**EXERCISE DETAILS**
Give the count of lines in the data that include the string "dirección", with no added remarks.

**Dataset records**

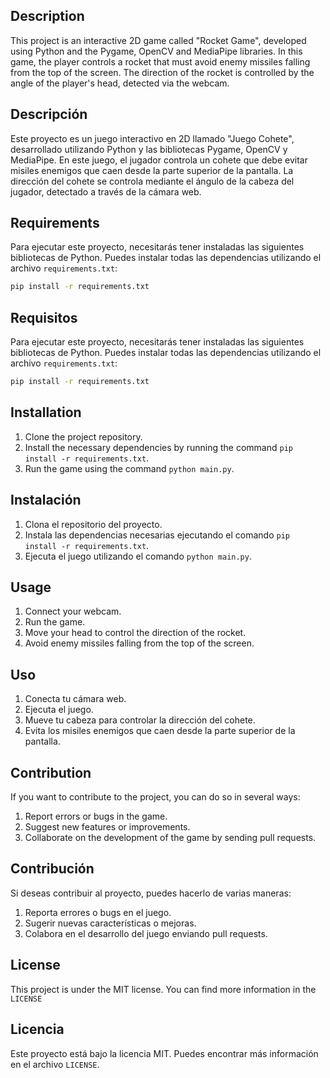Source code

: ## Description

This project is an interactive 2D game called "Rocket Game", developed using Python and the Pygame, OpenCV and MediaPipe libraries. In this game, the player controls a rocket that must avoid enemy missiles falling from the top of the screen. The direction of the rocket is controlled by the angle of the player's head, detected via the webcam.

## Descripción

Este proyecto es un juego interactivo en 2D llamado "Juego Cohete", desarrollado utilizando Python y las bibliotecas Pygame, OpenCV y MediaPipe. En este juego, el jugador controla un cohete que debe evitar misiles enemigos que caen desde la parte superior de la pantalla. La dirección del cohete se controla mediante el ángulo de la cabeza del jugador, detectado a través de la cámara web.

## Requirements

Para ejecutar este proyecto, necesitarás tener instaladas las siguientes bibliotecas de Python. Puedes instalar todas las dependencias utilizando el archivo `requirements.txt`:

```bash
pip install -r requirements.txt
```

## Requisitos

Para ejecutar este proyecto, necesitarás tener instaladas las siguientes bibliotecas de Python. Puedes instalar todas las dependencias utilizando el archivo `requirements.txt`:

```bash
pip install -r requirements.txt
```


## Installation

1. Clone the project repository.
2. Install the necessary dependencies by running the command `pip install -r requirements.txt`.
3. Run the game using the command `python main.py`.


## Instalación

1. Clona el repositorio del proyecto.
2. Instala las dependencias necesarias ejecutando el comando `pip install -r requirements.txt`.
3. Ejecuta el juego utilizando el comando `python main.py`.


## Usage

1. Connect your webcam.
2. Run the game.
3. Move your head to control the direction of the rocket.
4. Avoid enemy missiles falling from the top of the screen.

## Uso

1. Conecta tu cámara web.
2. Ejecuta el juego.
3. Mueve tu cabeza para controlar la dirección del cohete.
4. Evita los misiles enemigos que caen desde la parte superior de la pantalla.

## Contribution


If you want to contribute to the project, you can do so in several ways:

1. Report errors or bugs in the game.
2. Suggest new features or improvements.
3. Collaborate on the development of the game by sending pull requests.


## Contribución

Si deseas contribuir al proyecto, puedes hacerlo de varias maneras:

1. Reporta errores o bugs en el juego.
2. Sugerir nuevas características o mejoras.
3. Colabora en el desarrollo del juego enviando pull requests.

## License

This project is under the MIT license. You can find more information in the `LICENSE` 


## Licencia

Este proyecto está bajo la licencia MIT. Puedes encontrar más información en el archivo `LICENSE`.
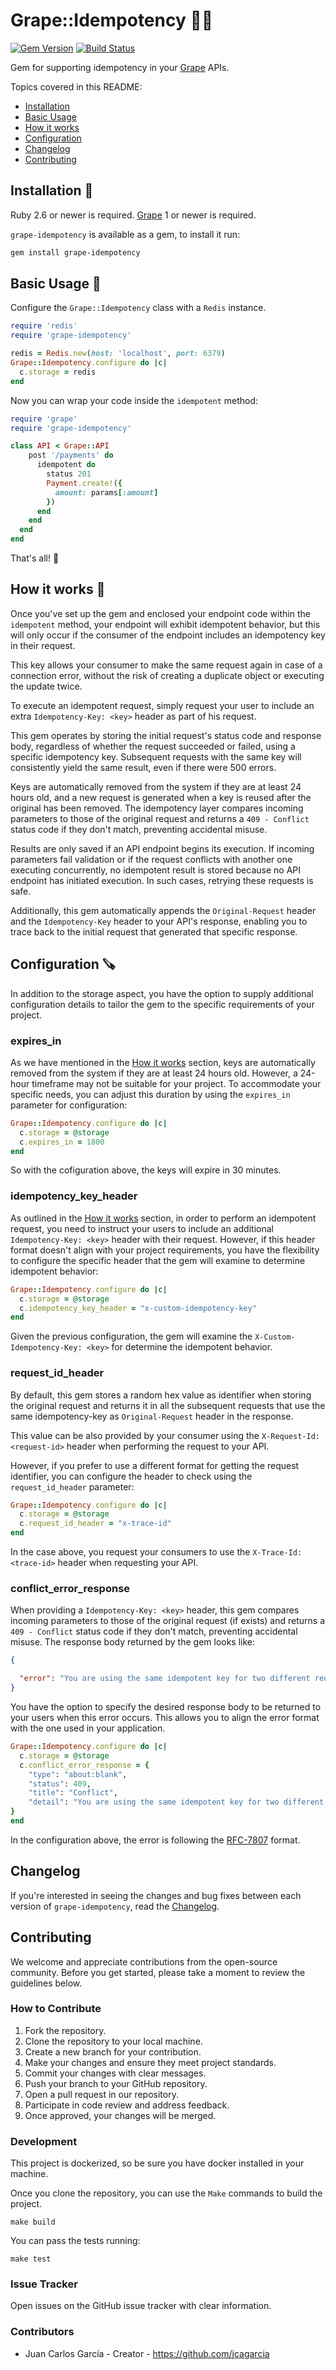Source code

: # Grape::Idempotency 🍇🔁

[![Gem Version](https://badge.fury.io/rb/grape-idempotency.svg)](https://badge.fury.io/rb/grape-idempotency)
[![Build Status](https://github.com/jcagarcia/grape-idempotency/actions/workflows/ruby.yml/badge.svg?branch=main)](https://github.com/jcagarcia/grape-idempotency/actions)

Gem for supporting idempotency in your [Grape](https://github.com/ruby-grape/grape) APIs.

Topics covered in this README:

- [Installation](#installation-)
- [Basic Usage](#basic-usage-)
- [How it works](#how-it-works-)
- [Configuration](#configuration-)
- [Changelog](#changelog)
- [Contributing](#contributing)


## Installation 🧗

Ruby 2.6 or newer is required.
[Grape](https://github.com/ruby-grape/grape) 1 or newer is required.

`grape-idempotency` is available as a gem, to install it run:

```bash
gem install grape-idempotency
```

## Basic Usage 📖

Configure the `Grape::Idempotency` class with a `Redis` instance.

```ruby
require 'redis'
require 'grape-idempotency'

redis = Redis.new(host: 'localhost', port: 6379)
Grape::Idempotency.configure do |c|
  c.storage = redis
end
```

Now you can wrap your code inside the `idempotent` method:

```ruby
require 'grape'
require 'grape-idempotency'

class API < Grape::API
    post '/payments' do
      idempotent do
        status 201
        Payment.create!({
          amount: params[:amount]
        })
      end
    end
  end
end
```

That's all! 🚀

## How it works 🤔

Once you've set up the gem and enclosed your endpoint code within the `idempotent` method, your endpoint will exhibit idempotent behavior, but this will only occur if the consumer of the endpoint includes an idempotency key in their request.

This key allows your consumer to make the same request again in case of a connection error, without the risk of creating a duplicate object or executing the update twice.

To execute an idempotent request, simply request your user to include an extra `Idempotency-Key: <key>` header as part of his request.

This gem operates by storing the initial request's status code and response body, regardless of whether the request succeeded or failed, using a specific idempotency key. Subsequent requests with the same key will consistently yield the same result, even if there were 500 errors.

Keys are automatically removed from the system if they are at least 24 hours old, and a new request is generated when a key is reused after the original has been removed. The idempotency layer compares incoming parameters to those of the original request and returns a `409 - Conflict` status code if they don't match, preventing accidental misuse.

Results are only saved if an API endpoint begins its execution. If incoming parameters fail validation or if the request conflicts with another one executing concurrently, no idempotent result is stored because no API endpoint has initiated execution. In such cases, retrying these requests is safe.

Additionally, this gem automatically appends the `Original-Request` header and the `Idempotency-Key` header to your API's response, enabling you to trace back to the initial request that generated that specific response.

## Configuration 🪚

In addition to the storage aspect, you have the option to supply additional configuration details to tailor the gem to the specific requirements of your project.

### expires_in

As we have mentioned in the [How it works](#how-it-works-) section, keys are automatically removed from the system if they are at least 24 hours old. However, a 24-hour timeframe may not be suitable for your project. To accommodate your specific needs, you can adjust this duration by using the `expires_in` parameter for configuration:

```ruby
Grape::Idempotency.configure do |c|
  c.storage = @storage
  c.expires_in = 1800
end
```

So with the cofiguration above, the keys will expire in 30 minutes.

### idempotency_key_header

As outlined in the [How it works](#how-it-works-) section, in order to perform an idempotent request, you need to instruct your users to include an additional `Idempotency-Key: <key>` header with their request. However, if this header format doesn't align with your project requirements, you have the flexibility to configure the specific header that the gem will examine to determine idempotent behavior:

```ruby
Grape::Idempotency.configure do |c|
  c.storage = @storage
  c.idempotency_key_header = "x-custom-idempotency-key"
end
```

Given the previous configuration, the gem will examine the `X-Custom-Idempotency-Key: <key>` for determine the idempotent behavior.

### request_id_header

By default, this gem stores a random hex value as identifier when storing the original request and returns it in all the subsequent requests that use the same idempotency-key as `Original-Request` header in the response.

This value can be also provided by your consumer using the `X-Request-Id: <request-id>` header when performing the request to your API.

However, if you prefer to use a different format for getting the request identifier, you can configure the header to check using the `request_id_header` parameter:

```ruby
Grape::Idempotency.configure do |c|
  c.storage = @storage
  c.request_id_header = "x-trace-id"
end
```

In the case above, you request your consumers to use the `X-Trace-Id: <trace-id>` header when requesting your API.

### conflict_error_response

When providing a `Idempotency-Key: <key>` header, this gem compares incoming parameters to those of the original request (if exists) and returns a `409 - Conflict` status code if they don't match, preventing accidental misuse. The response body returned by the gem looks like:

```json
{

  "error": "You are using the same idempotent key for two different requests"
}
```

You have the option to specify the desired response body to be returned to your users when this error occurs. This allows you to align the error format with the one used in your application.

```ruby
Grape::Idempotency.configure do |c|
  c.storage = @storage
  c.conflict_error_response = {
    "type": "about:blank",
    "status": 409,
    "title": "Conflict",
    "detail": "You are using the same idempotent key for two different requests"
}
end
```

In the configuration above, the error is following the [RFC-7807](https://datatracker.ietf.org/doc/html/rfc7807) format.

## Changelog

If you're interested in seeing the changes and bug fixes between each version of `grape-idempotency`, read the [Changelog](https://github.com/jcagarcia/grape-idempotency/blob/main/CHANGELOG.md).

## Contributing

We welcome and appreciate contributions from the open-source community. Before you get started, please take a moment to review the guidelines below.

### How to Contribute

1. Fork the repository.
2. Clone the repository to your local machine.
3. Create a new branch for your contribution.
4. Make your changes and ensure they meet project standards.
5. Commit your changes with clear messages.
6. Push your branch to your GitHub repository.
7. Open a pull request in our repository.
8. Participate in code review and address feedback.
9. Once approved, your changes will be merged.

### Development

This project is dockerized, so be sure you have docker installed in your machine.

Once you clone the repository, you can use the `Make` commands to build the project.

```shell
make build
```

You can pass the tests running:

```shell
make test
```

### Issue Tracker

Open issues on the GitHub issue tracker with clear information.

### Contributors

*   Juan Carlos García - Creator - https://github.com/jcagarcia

**RESPONSE TO THE EXERCISE**
2